--- START ---
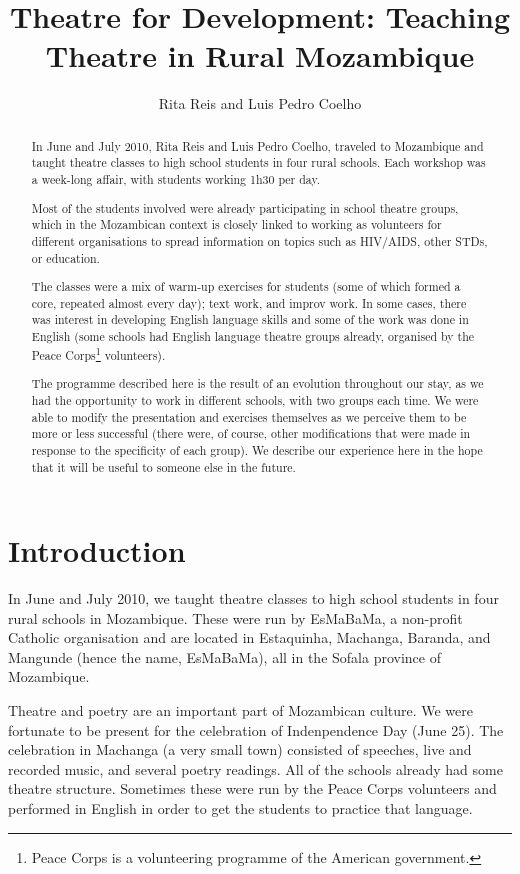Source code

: \documentclass[article,twocolumn,twoside]{memoir}
\title{Theatre for Development: Teaching Theatre in Rural Mozambique}
\author{Rita Reis and Luis Pedro Coelho}
\begin{document}
\maketitle

\begin{abstract}
In June and July 2010, Rita Reis and Luis Pedro Coelho, traveled to Mozambique
and taught theatre classes to high school students in four rural schools. Each
workshop was a week-long affair, with students working 1h30 per day.

Most of the students involved were already participating in school theatre
groups, which in the Mozambican context is closely linked to working as
volunteers for different organisations to spread information on topics such as
HIV/AIDS, other STDs, or education.

The classes were a mix of warm-up exercises for students (some of which formed
a core, repeated almost every day); text work, and improv work. In some cases,
there was interest in developing English language skills and some of the work
was done in English (some schools had English language theatre groups already,
organised by the Peace Corps\footnote{Peace Corps is a volunteering programme
of the American government.} volunteers).

The programme described here is the result of an evolution throughout our stay,
as we had the opportunity to work in different schools, with two groups each
time. We were able to modify the presentation and exercises themselves as we
perceive them to be more or less successful (there were, of course, other
modifications that were made in response to the specificity of each group). We
describe our experience here in the hope that it will be useful to someone else
in the future.

\end{abstract}

\chapter{Introduction}
In June and July 2010, we taught theatre classes to high school students in
four rural schools in Mozambique. These were run by EsMaBaMa, a non-profit
Catholic organisation and are located in Estaquinha, Machanga, Baranda, and
Mangunde (hence the name, EsMaBaMa), all in the Sofala province of Mozambique.

Theatre and poetry are an important part of Mozambican culture. We were
fortunate to be present for the celebration of Indenpendence Day
(June 25). The celebration in Machanga (a very small town) consisted of
speeches, live and recorded music, and several poetry readings. All of the
schools already had some theatre structure. Sometimes these were run by the
Peace Corps volunteers and performed in English in order to get the students to
practice that language.
\end{document}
--- END ---
PROMPT: An exact retyping of the lines from the one with "(June 25). The" to the end of the material above, with both ends included and nothing added, is the required answer.

TASK SOLUTION:
(June 25). The celebration in Machanga (a very small town) consisted of
speeches, live and recorded music, and several poetry readings. All of the
schools already had some theatre structure. Sometimes these were run by the
Peace Corps volunteers and performed in English in order to get the students to
practice that language.
\end{document}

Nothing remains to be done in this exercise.